### [Problem to solve]
After locating the line that contains "<li>Metrics can notify", restate it and each later line word for word through the end of the records.

[Saved entries]

---

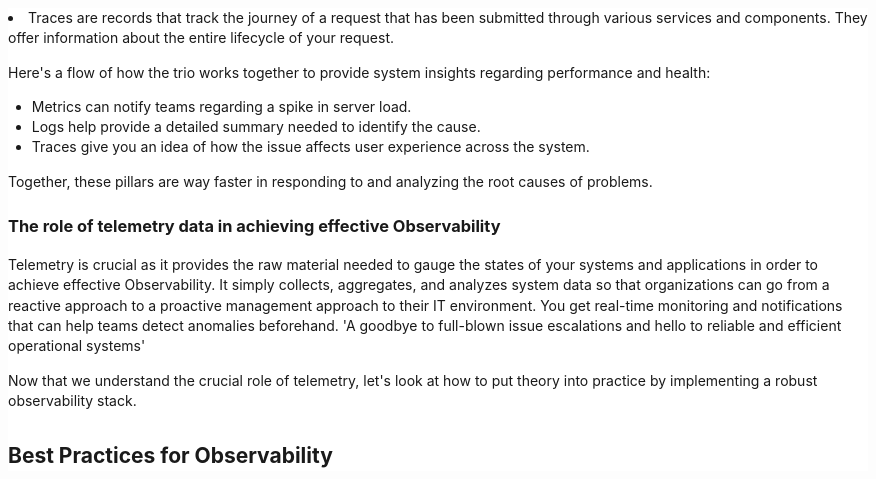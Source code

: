 

<li>Traces are records that track the journey of a request that has been submitted through various services and components. They offer information about the entire lifecycle of your request.

</li>

</ul>

<p>

Here's a flow of how the trio works together to provide system insights regarding performance and health:

</p>

<ul>



<li>Metrics can notify teams regarding a spike in server load.



<li>Logs help provide a detailed summary needed to identify the cause.



<li>Traces give you an idea of how the issue affects user experience across the system.

</li>

</ul>

<p>

Together, these pillars are way faster in responding to and analyzing the root causes of problems.

</p>

<h3><strong>The role of telemetry data in achieving effective Observability</strong></h3>





<p>

Telemetry is crucial as it provides the raw material needed to gauge the states of your systems and applications in order to achieve effective Observability.  It simply collects, aggregates, and analyzes system data so that organizations can go from a reactive approach to a proactive management approach to their IT environment. You get real-time monitoring and notifications that can help teams detect anomalies beforehand. 'A goodbye to full-blown issue escalations and hello to reliable and efficient operational systems'

</p>

<p>

Now that we understand the crucial role of telemetry, let's look at how to put theory into practice by implementing a robust observability stack.

</p>

<h2><strong>Best Practices for Observability</strong></h2>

---

### [Result for this task]
<li>Metrics can notify teams regarding a spike in server load.



<li>Logs help provide a detailed summary needed to identify the cause.



<li>Traces give you an idea of how the issue affects user experience across the system.

</li>

</ul>

<p>

Together, these pillars are way faster in responding to and analyzing the root causes of problems.

</p>

<h3><strong>The role of telemetry data in achieving effective Observability</strong></h3>





<p>

Telemetry is crucial as it provides the raw material needed to gauge the states of your systems and applications in order to achieve effective Observability.  It simply collects, aggregates, and analyzes system data so that organizations can go from a reactive approach to a proactive management approach to their IT environment. You get real-time monitoring and notifications that can help teams detect anomalies beforehand. 'A goodbye to full-blown issue escalations and hello to reliable and efficient operational systems'

</p>

<p>

Now that we understand the crucial role of telemetry, let's look at how to put theory into practice by implementing a robust observability stack.

</p>

<h2><strong>Best Practices for Observability</strong></h2>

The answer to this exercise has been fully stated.